数据分析-02

数据分析-02
- pandas

数据分析-02

pandas

pandas介绍

Python Data Analysis Library

pandas是基于NumPy 的一种工具，该工具是为了解决数据分析任务而创建的。Pandas 纳入了大量库和一些标准的数据模型，提供了高效地操作大型结构化数据集所需的工具。

pandas核心数据结构

数据结构是计算机存储、组织数据的方式。通常情况下，精心选择的数据结构可以带来更高的运行或者存储效率。数据结构往往同高效的检索算法和索引技术有关。

Series

Series可以理解为一个一维的数组，只是index名称可以自己改动。类似于定长的有序字典，有Index和 value。

import pandas as pd

import numpy as np

# 创建一个空的系列

s = pd.Series()

# 从ndarray创建一个Series

data = np.array(['张三','李四','王五','赵柳'])

s = pd.Series(data)

s = pd.Series(data,index=['100','101','102','103'])

# 从字典创建一个Series

data = {'100' : '张三', '101' : '李四', '102' : '王五'}

s = pd.Series(data)

# 从标量创建一个Series

s = pd.Series(5, index=[0, 1, 2, 3])

访问Series中的数据：

# 使用索引检索元素

s = pd.Series([1,2,3,4,5],index = ['a','b','c','d','e'])
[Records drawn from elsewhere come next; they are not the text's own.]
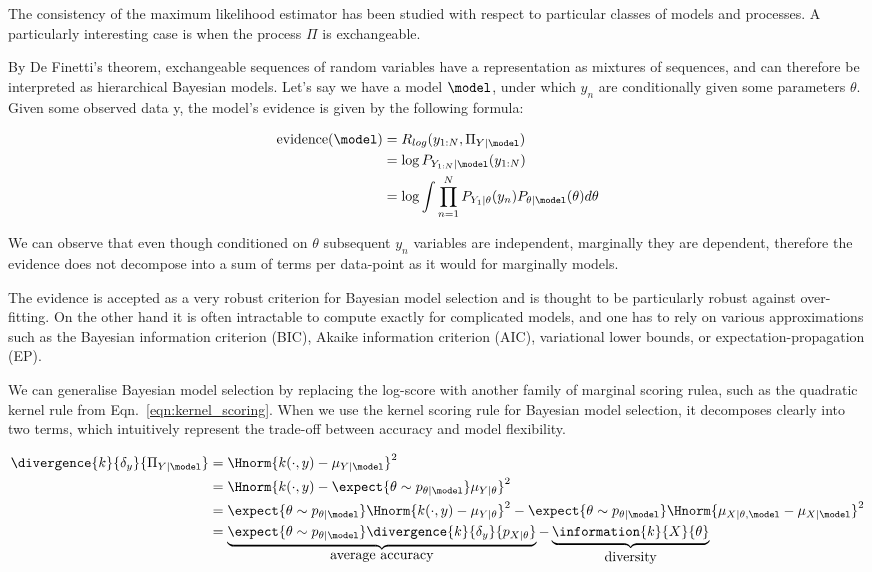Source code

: The consistency of the maximum likelihood estimator has been studied with respect to particular classes of models and processes. A particularly interesting case is when the process $\Pi$ is exchangeable.

By De Finetti's theorem, exchangeable sequences of random variables have a representation as mixtures of \iid sequences, and can therefore be interpreted as hierarchical Bayesian models. Let's say we have a model $\model$, under which $y_n$ are conditionally \iid given some parameters $\theta$. Given some observed data y, the model's evidence is given by the following formula:

\begin{align}
	\mbox{evidence}(\model) &= R_{log}(y_{1:N},\Pi_{Y\vert\model})\\
		&= \log P_{Y_{1:N}\vert\model}(y_{1:N})\\
		&= \log \int \prod_{n=1}^{N} P_{Y_1\vert\theta}(y_n) P_{\theta\vert\model}(\theta) d\theta
\end{align}

We can observe that even though conditioned on $\theta$ subsequent $y_n$ variables are independent, marginally they are dependent, therefore the evidence does not decompose into a sum of terms per data-point as it would for marginally \iid models.

The evidence is accepted as a very robust criterion for Bayesian model selection and is thought to be particularly robust against over-fitting. On the other hand it is often intractable to compute exactly for complicated models, and one has to rely on various approximations such as the Bayesian information criterion (BIC)\cite{}, Akaike information criterion (AIC)\cite{}, variational lower bounds, or expectation-propagation (EP)\cite{}.

We can generalise Bayesian model selection by replacing the log-score with another family of marginal scoring rulea, such as the quadratic kernel rule from Eqn.\ \eqref{eqn:kernel_scoring}. When we use the kernel scoring rule for Bayesian model selection, it decomposes clearly into two terms, which intuitively represent the trade-off between accuracy and model flexibility.

\begin{align}
	\divergence{k}{\delta_{y}}{\Pi_{Y\vert\model}} &= \Hnorm{k(\cdot,y) - \mu_{Y\vert\model}}^2\\
		&= \Hnorm{k(\cdot,y) - \expect{\theta\sim p_{\theta\vert\model}}\mu_{Y\vert\theta}}^2\\
		&= \expect{\theta\sim p_{\theta\vert\model}} \Hnorm{k(\cdot,y) - \mu_{Y\vert\theta}}^2 - \expect{\theta\sim p_{\theta\vert\model}}\Hnorm{\mu_{X\vert \theta,\model} - \mu_{X\vert\model}}^2\\
		&= \underbrace{\expect{\theta\sim p_{\theta\vert\model}} \divergence{k}{\delta_{y}}{p_{X\vert\theta}} }_{\mbox{average accuracy}} -  \underbrace{\information{k}{X}{\theta}}_{\mbox{diversity}}
\end{align}

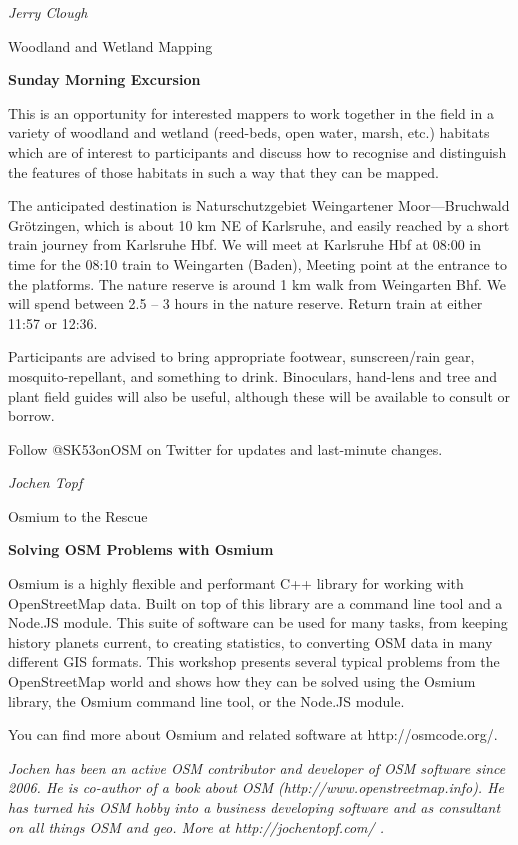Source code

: \newcommand{\sundayabstract}[7]%
{%
\newpage%
\ifthispageodd{\ThisCenterWallPaper{1.0}{sunday_r}}{\ThisCenterWallPaper{1.0}{sunday_l}}
\renewcommand{\talktime}{#1}
\renewcommand{\talkroom}{#2}
\thispagestyle{scrheadings}
\noindent \emph{#3}%
\vspace{0.75em}
{\par\noindent\large \sectfont #4}%
\vspace*{0.35em}%
{\par\noindent\bfseries \normalsize \sectfont #5}
\vspace{1em}
\par\noindent #7 \par%
\vspace*{0.35em}%
{\em{#6}}%
\cropmarkswallpaper%
}


\sundayabstract{8:00}{Amalienstraße}{Jerry Clough}{Woodland and Wetland Mapping}%
{Sunday Morning Excursion}%
{}%
{This is an opportunity for interested mappers to work together in the
field in a variety of woodland and wetland (reed-beds, open water, marsh, etc.) habitats which are of interest to participants and discuss how to recognise and distinguish the features of those habitats in such a way that they can be mapped. 

The anticipated destination is Naturschutzgebiet Weingartener Moor---Bruchwald Grötzingen, which is about 10 km NE of Karlsruhe, and easily reached by a short train journey from Karlsruhe Hbf. We will meet at Karlsruhe Hbf at 08:00 in time for the 08:10 train to Weingarten (Baden), Meeting point at the entrance to the platforms. The nature reserve is around 1 km walk from Weingarten Bhf. We will spend between 2.5 – 3 hours in the nature reserve. Return train at either 11:57 or 12:36.

Participants are advised to bring appropriate footwear, sunscreen/rain gear, mosquito-repellant, and something to drink. Binoculars, hand-lens and tree and plant field guides will also be useful, although these will be available to consult or borrow.

Follow @SK53onOSM on Twitter for updates and last-minute changes.
}

\sundayabstract{10:00}{Amalienstraße}{Jochen Topf}{Osmium to the Rescue}%
{Solving OSM Problems with Osmium}%
{Jochen has been an active OSM contributor and developer of OSM software since 2006. He is co-author of a book about OSM (http://www.openstreetmap.info). He has turned his OSM hobby into a business developing software and as consultant on all things OSM and geo. More at http://jochentopf.com/ . }%
{Osmium is a highly flexible and performant C++ library for working with OpenStreetMap data. Built on top of this library are a command line tool and a Node.JS module. This suite of software can be used for many tasks, from keeping history planets current, to creating statistics, to converting OSM data in many different GIS formats. This workshop presents several typical problems from the OpenStreetMap world and shows how they can be solved using the Osmium library, the Osmium command line tool, or the Node.JS module. 

You can find more about Osmium and related software at http://osmcode.org/. }

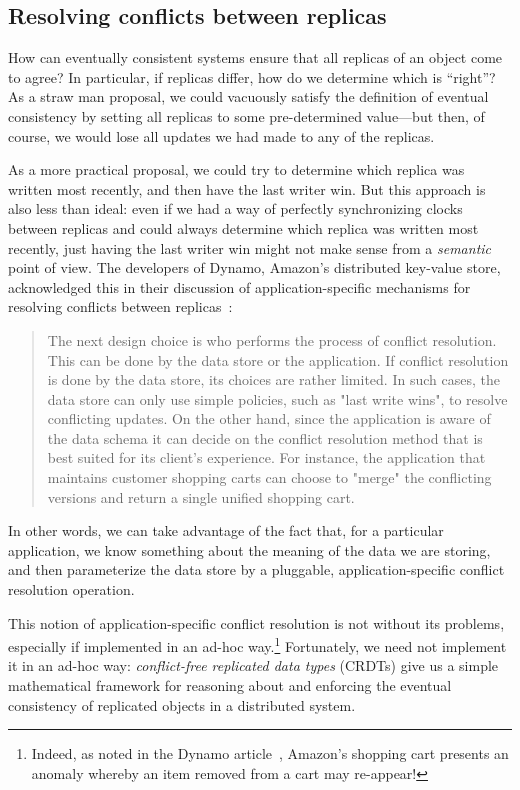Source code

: \documentclass{article}
\begin{document}
\subsection{Resolving conflicts between replicas}

How can eventually consistent systems ensure that all replicas of an
object come to agree?  In particular, if replicas differ, how do we
determine which is ``right''?  As a straw man proposal, we could
vacuously satisfy the definition of eventual consistency by setting
all replicas to some pre-determined value---but then, of course, we
would lose all updates we had made to any of the replicas.

As a more practical proposal, we could try to determine which replica
was written most recently, and then have the last writer win.  But
this approach is also less than ideal: even if we had a way of
perfectly synchronizing clocks between replicas and could always
determine which replica was written most recently, just having the
last writer win might not make sense from a \emph{semantic} point of
view.  The developers of Dynamo, Amazon's distributed key-value store,
acknowledged this in their discussion of application-specific
mechanisms for resolving conflicts between replicas~\cite{dynamo}:
\begin{quote}
  The next design choice is who performs the process of conflict
  resolution. This can be done by the data store or the
  application. If conflict resolution is done by the data store, its
  choices are rather limited. In such cases, the data store can only
  use simple policies, such as "last write wins", to resolve
  conflicting updates. On the other hand, since the application is
  aware of the data schema it can decide on the conflict resolution
  method that is best suited for its client’s experience. For
  instance, the application that maintains customer shopping carts can
  choose to "merge" the conflicting versions and return a single
  unified shopping cart.
\end{quote}
In other words, we can take advantage of the fact that, for a
particular application, we know something about the meaning of the
data we are storing, and then parameterize the data store by a
pluggable, application-specific conflict resolution operation.

This notion of application-specific conflict resolution is not without
its problems, especially if implemented in an ad-hoc
way.\footnote{Indeed, as noted in the Dynamo article~\cite{dynamo},
  Amazon's shopping cart presents an anomaly whereby an item removed
  from a cart may re-appear!}  Fortunately, we need not implement it
in an ad-hoc way: \emph{conflict-free replicated data types} (CRDTs)
give us a simple mathematical framework for reasoning about and
enforcing the eventual consistency of replicated objects in a
distributed system.
\end{document}
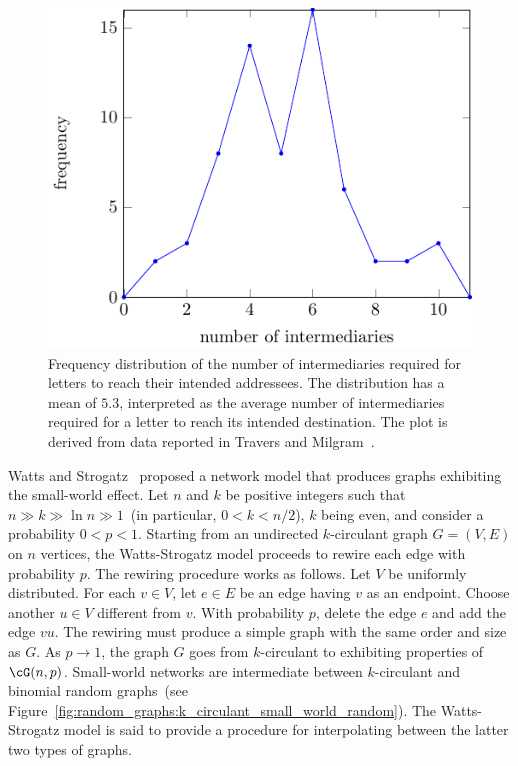 \begin{figure}[!htbp]
\centering
{}
\includegraphics{image/random-graphs/Milgram-small-world-experiment-results}
\caption{Frequency distribution of the number of intermediaries
  required for letters to reach their intended addressees. The
  distribution has a mean of $5.3$, interpreted as the average number
  of intermediaries required for a letter to reach its intended
  destination. The plot is derived from data reported in Travers and
  Milgram~\cite{TraversMilgram1969}.}
\label{fig:random_graphs:Milgram_small_world_experiment_results}
\end{figure}

Watts and
Strogatz~\cite{Watts1999a,Watts1999b,WattsStrogatz1998}
proposed a network model that produces graphs exhibiting the
small-world effect. Let $n$ and $k$ be positive integers such that
$n \gg k \gg \ln n \gg 1$~(in particular, $0 < k < n/2$), $k$ being
even, and consider a probability $0 < p < 1$. Starting from an
undirected $k$-circulant graph
$G = (V,E)$ on $n$ vertices, the
Watts-Strogatz model proceeds to rewire
each edge with probability $p$. The rewiring procedure works as
follows. Let $V$ be uniformly distributed. For each $v \in V$, let
$e \in E$ be an edge having $v$ as an endpoint. Choose another
$u \in V$ different from $v$. With probability $p$, delete the edge
$e$ and add the edge $vu$. The rewiring must produce a
simple graph with the same order and size as
$G$. As $p \to 1$, the graph $G$ goes from $k$-circulant to exhibiting
properties of $\cG(n,p)$. Small-world
networks are intermediate between $k$-circulant and binomial random
graphs~(see
Figure~\ref{fig:random_graphs:k_circulant_small_world_random}). The
Watts-Strogatz model is said to provide a procedure for interpolating
between the latter two types of graphs.


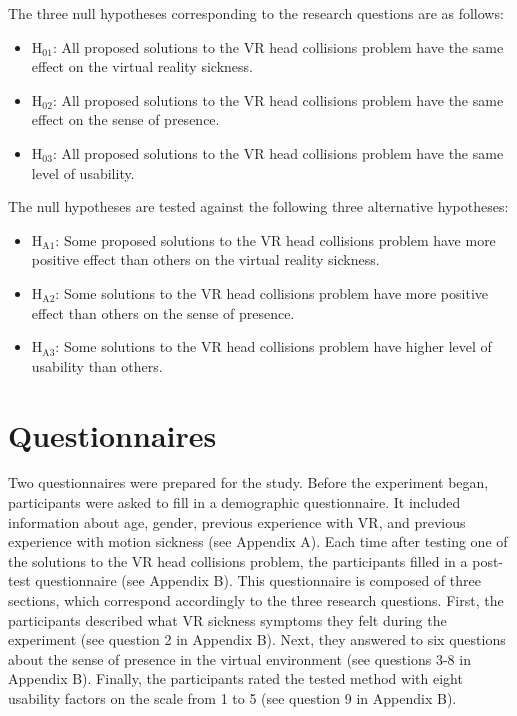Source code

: The three null hypotheses corresponding to the research questions are as follows:

\begin{itemize}
\item H$_{\text{01}}$: All proposed solutions to the VR head collisions problem have the same effect on the virtual reality sickness.
\item H$_{\text{02}}$: All proposed solutions to the VR head collisions problem have the same effect on the sense of presence.
\item H$_{\text{03}}$: All proposed solutions to the VR head collisions problem have the same level of usability.
\end{itemize}

The null hypotheses are tested against the following three alternative hypotheses:

\begin{itemize}
\item H$_{\text{A1}}$: Some proposed solutions to the VR head collisions problem have more positive effect than others on the virtual reality sickness.
\item H$_{\text{A2}}$: Some solutions to the VR head collisions problem have more positive effect than others on the sense of presence.
\item H$_{\text{A3}}$: Some solutions to the VR head collisions problem have higher level of usability than others.
\end{itemize}

\section{Questionnaires}

Two questionnaires were prepared for the study. Before the experiment began, participants were asked to fill in a demographic questionnaire. It included information about age, gender, previous experience with VR, and previous experience with motion sickness (see Appendix A). Each time after testing one of the solutions to the VR head collisions problem, the participants filled in a post-test questionnaire (see Appendix B). This questionnaire is composed of three sections, which correspond accordingly to the three research questions. First, the participants described what VR sickness symptoms they felt during the experiment (see question 2 in Appendix B). Next, they answered to six questions about the sense of presence in the virtual environment (see questions 3-8 in Appendix B). Finally, the participants rated the tested method with eight usability factors on the scale from 1 to 5 (see question 9 in Appendix B).


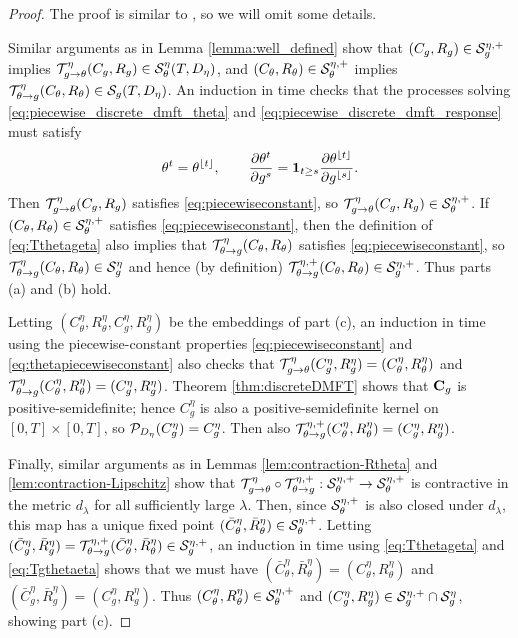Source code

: \begin{proof}
The proof is similar to \cite[Lemma 4.3]{fan2025dynamicalI}, so we will omit
some details.

Similar arguments as in Lemma \ref{lemma:well_defined}
show that $(C_g,R_g) \in \cS_g^{\eta,+}$
implies $\cT_{g \to \theta}^\eta(C_g,R_g) \in \cS_\theta^\eta(T,D_\eta)$,
and $(C_\theta,R_\theta) \in \cS_\theta^{\eta,+}$ implies
$\cT_{\theta \to g}^\eta(C_\theta,R_\theta) \in \cS_g(T,D_\eta)$. 
An induction in time checks that the processes solving
\eqref{eq:piecewise_discrete_dmft_theta}
and \eqref{eq:piecewise_discrete_dmft_response} must satisfy
\begin{equation}\label{eq:thetapiecewiseconstant}
\theta^t=\theta^{\lfloor t \rfloor},
\qquad \frac{\partial \theta^t}{\partial g^s}
=\1_{t \geq s}\frac{\partial \theta^{\lfloor t \rfloor}}{\partial g^{\lfloor s
\rfloor}}.
\end{equation}
Then $\cT_{g \to \theta}^\eta(C_g,R_g)$ satisfies \eqref{eq:piecewiseconstant},
so $\cT_{g \to \theta}^\eta(C_g,R_g)
\in \cS_\theta^{\eta,+}$. If $(C_\theta,R_\theta) \in \cS_\theta^{\eta,+}$
satisfies \eqref{eq:piecewiseconstant}, then the definition of
\eqref{eq:Tthetageta} also implies that
$\cT_{\theta \to g}^\eta(C_\theta,R_\theta)$ satisfies
\eqref{eq:piecewiseconstant}, so
$\cT_{\theta \to g}^\eta(C_\theta,R_\theta) \in \cS_g^\eta$
and hence (by definition) $\cT_{\theta \to g}^{\eta,+}(C_\theta,R_\theta) \in \cS_g^{\eta,+}$.
Thus parts (a) and (b) hold.

Letting $(C_\theta^\eta,R_\theta^\eta,C_g^\eta,R_g^\eta)$ be the embeddings of part (c),
an induction in time using the piecewise-constant properties
\eqref{eq:piecewiseconstant} and
\eqref{eq:thetapiecewiseconstant} also checks that
$\cT_{g \to \theta}^\eta(C_g^\eta,R_g^\eta)=(C_\theta^\eta,R_\theta^\eta)$
and $\cT_{\theta \to g}^\eta(C_\theta^\eta,R_\theta^\eta)=(C_g^\eta,R_g^\eta)$.
Theorem \ref{thm:discreteDMFT} shows that $\C_g$ is
positive-semidefinite; hence $C_g^\eta$ is also a
positive-semidefinite kernel on $[0,T] \times [0,T]$, so
$\cP_{D_\eta}(C_g^\eta)=C_g^\eta$. Then also
$\cT_{\theta \to g}^{\eta,+}(C_\theta^\eta,R_\theta^\eta)=(C_g^\eta,R_g^\eta)$.

Finally, similar arguments as in Lemmas \ref{lem:contraction-Rtheta}
and \ref{lem:contraction-Lipschitz} show that
$\cT_{g \to \theta}^\eta \circ \cT_{\theta \to g}^{\eta,+}:\cS_\theta^{\eta,+} \to \cS_\theta^{\eta,+}$ is contractive in
the metric $d_\lambda$ for all sufficiently large $\lambda$. Then, since
$\cS_\theta^{\eta,+}$ is also closed under $d_\lambda$,
this map has a unique fixed point $(\bar C_\theta^\eta,\bar R_\theta^\eta) \in
\cS_\theta^{\eta,+}$. Letting $(\bar C_g^\eta,\bar R_g^\eta)=
\cT_{\theta \to g}^{\eta,+}(\bar C_\theta^\eta,\bar R_\theta^\eta)
\in \cS_g^{\eta,+}$, an induction in time using \eqref{eq:Tthetageta} and
\eqref{eq:Tgthetaeta} shows that we must have
$(\bar C_\theta^\eta,\bar R_\theta^\eta)=(C_\theta^\eta,R_\theta^\eta)$
and $(\bar C_g^\eta,\bar R_g^\eta)=(C_g^\eta,R_g^\eta)$. Thus 
$(C_\theta^\eta,R_\theta^\eta) \in \cS_\theta^{\eta,+}$ and
$(C_g^\eta,R_g^\eta)\in \cS_g^{\eta,+} \cap \cS_g^{\eta}$,
showing part (c).
\end{proof}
print(s[0], s[:3], s[-3:])

# 使用标签检索数据

print(s['a'], s[['a','c','d']])

Series常用属性：

s1.values

s1.index

s1.dtype

s1.size

s1.ndim

s1.shape

pandas日期类型数据处理

# pandas识别的日期字符串格式

dates = pd.Series(['2011', '2011-02', '2011-03-01', '2011/04/01',

                   '2011/05/01 01:01:01', '01 Jun 2011'])

# to_datetime() 转换日期数据类型

dates = pd.to_datetime(dates)

print(dates, dates.dtype, type(dates))

# 获取时间的某个日历字段的数值

print(dates.dt.day)

Series.dt提供了很多日期相关操作，如下：

Series.dt.year	The year of the datetime.

Series.dt.month	The month as January=1, December=12.

Series.dt.day	The days of the datetime.

Series.dt.hour	The hours of the datetime.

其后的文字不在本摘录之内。